Not all carbon schemes are equal, or even of real value
IT seems that everywhere these days people are talking about climate change and the idea of carbon neutrality. Carbon neutral’ became so popular that the Oxford University Press declared it Word of the Year in 2006.
In responding to the climate change challenge, individuals and governments are increasingly looking to the private sector to lead the way and demonstrate what they are doing to minimise their carbon footprint.
Being recognised as a market leader in climate change has alluring PR opportunities, and businesses are responding accordingly. Every day another business announces it intends to become carbon neutral’’.
But how does the climate conscious business cut through all the carbon speak’’ and isolate the best options available to it to reduce its carbon footprint?
There are compelling reasons for a business to invest in a carbon reduction strategy. Reducing emissions output can be part of a commitment to corporate social responsibility and a general sustainability strategy. Likewise, a reduction in energy consumption can generate financial gains through increased energy efficiency and productivity, and a reduction in production costs.
A carbon reduction strategy can also help maintain a long- term, stable business model by minimising the business’s exposure to the cost of complying with mandatory government measures to reduce carbon emissions, such as an emissions trading scheme.
For business, the starting point is to recognise that there is no one size fits all’’ approach to carbon neutrality.
To begin with, a business needs to independently verify its direct and indirect emissions to an existing accredited standard, such as the Australian Greenhouse Friendly scheme. A life- cycle assessment of the business’s activities reviews the emissions associated with the business’s own operations as well as those emissions caused by the business’s suppliers and the products that it makes.
Then, to maximise environmental, financial and social outcomes, the business needs to look at opportunities to reduce its own emissions — before considering carbon offsets. This usually involves seeking greater energy or process efficiency within its plant or facility, resulting in a reduction of emissions directly within the control of the business.
These internal actions can be complemented by purchasing Greenpower electricity. The business could also encourage its suppliers to become carbon conscious as well — for example, requiring tenderers for the supply of goods and services to outline their own carbon reduction activities.
Following the reduction of direct emissions, a growing number of businesses are choosing to augment their emissions reductions strategy by participating in one of the expanding number of voluntary carbon schemes, even though they currently are not required by law to do so.

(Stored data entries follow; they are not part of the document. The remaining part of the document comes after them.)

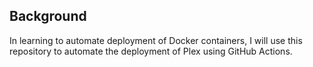 ## Background

In learning to automate deployment of Docker containers, I will use this repository to automate the deployment of Plex using GitHub Actions.
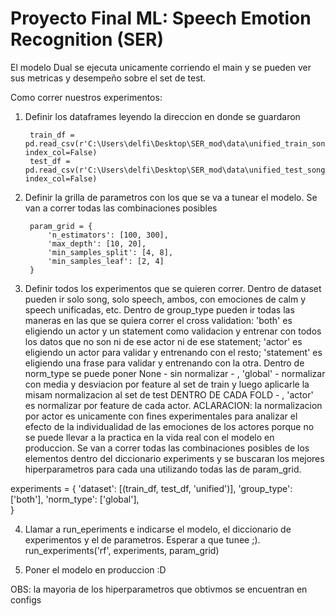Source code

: # Proyecto Final ML: Speech Emotion Recognition (SER)

El modelo Dual se ejecuta unicamente corriendo el main y se pueden ver sus metricas y desempeño sobre el set de test. 

Como correr nuestros experimentos:

1. Definir los dataframes leyendo la direccion en donde se guardaron

        train_df = pd.read_csv(r'C:\Users\delfi\Desktop\SER_mod\data\unified_train_song_speech.csv', index_col=False)
        test_df = pd.read_csv(r'C:\Users\delfi\Desktop\SER_mod\data\unified_test_song_speech.csv', index_col=False)

2. Definir la grilla de parametros con los que se va a tunear el modelo. Se van a correr todas las combinaciones posibles
   
        param_grid = {
            'n_estimators': [100, 300],
            'max_depth': [10, 20],
            'min_samples_split': [4, 8],
            'min_samples_leaf': [2, 4]
        }

4. Definir todos los experimentos que se quieren correr. Dentro de dataset pueden ir solo song, solo speech, ambos, con emociones de calm y speech unificadas, etc. Dentro de group_type pueden ir todas las maneras en las que se quiera correr el cross validation: 'both' es eligiendo un actor y un statement como validacion y entrenar con todos los datos que no son ni de ese actor ni de ese statement;  'actor' es eligiendo un actor para validar y entrenando con el resto; 'statement' es eligiendo una frase para validar y entrenando con la otra. Dentro de norm_type se puede poner None - sin normalizar - , 'global' - normalizar con media y desviacion por feature al set de train y luego aplicarle la misam normalizacion al set de test DENTRO DE CADA FOLD - , 'actor' es normalizar por feature de cada actor. ACLARACION: la normalizacion por actor es unicamente con fines experimentales para analizar el efecto de la individualidad de las emociones de los actores porque no se puede llevar a la practica en la vida real con el modelo en produccion. Se van a correr todas las combinaciones posibles de los elementos dentro del diccionario experiments y se buscaran los mejores hiperparametros para cada una utilizando todas las de param_grid.

experiments =  {
    'dataset': [(train_df, test_df, 'unified')],
    'group_type': ['both'],
    'norm_type': ['global'],  
}

4. Llamar a run_eperiments e indicarse el modelo, el diccionario de experimentos y el de parametros. Esperar a que tunee ;). 
run_experiments('rf', experiments, param_grid)

5. Poner el modelo en produccion :D

OBS: la mayoria de los hiperparametros que obtivmos se encuentran en configs
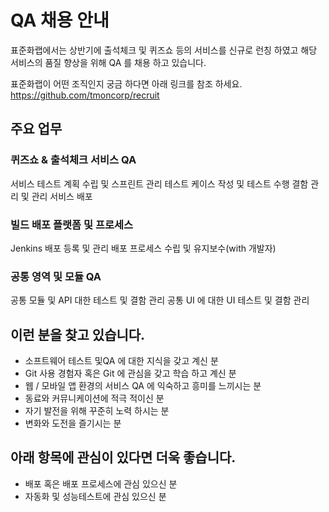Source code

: # QA 채용 안내

표준화랩에서는 상반기에 출석체크 및 퀴즈쇼 등의 서비스를 신규로 런칭 하였고 해당 서비스의 품질 향상을 위해 QA 를 채용 하고 있습니다.


표준화랩이 어떤 조직인지 궁금 하다면 아래 링크를 참조 하세요.
https://github.com/tmoncorp/recruit


## 주요 업무

### 퀴즈쇼 & 출석체크 서비스 QA

서비스 테스트 계획 수립 및 스프린트 관리
테스트 케이스 작성 및 테스트 수행
결함 관리 및 관리
서비스 배포

### 빌드 배포 플랫폼 및 프로세스

Jenkins 배포 등록 및 관리
배포 프로세스 수립 및 유지보수(with 개발자)

### 공통 영역 및 모듈 QA

공통 모듈 및 API 대한 테스트 및 결함 관리
공통 UI 에 대한 UI 테스트 및 결함 관리

## 이런 분을 찾고 있습니다.

- 소프트웨어 테스트 및QA 에 대한 지식을 갖고 계신 분
- Git 사용 경험자 혹은 Git 에 관심을 갖고 학습 하고 계신 분
- 웹 / 모바일 앱 환경의 서비스 QA 에 익숙하고 흥미를 느끼시는 분
- 동료와 커뮤니케이션에 적극 적이신 분
- 자기 발전을 위해 꾸준히 노력 하시는 분
- 변화와 도전을 즐기시는 분


## 아래 항목에 관심이 있다면 더욱 좋습니다.

- 배포 혹은 배포 프로세스에 관심 있으신 분
- 자동화 및 성능테스트에 관심 있으신 분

For businesses in emissions- intensive industries, such as the energy and resources sector, this can be an important part of their emissions management strategy. Businesses are able to offset’’ the emissions they produce through approved abatement activities such as the generation of renewable energy or forestry sequestration of carbon dioxide.
Accredited offsets that are independently audited and verified are available through programs such as the Australian Government’s Greenhouse Challenge Plus Program and the Origin Energy Carbon Reduction Scheme. Both are voluntary partnerships between industry and business that give priority to the reduction of greenhouse gas emissions at the source but also facilitate the reduction of emissions through accredited offsets.
A word of caution needs to be sounded, however. Not all carbon offsets are the same. Voluntary offset schemes have varying degrees of accreditation and verifiability and some may not meet the ( yet to be determined) criteria for recognition under the commonwealth Government’s proposed emissions trading scheme.
Therefore, a business needs to carefully consider what exactly it wants to use the offset for, before purchasing offsets — is it just for PR or is it to comply with Government regulation?
In particular, businesses needs to take care to ensure they can prove their claims of carbon neutrality and that they do not overstate their environmental credentials.
In Australia, a business that takes a less than rigorous approach to carbon neutrality potentially exposes itself to legal action for breach of the Trade Practices Act, or tort, or even for breach of director’s duties under the Corporations Act.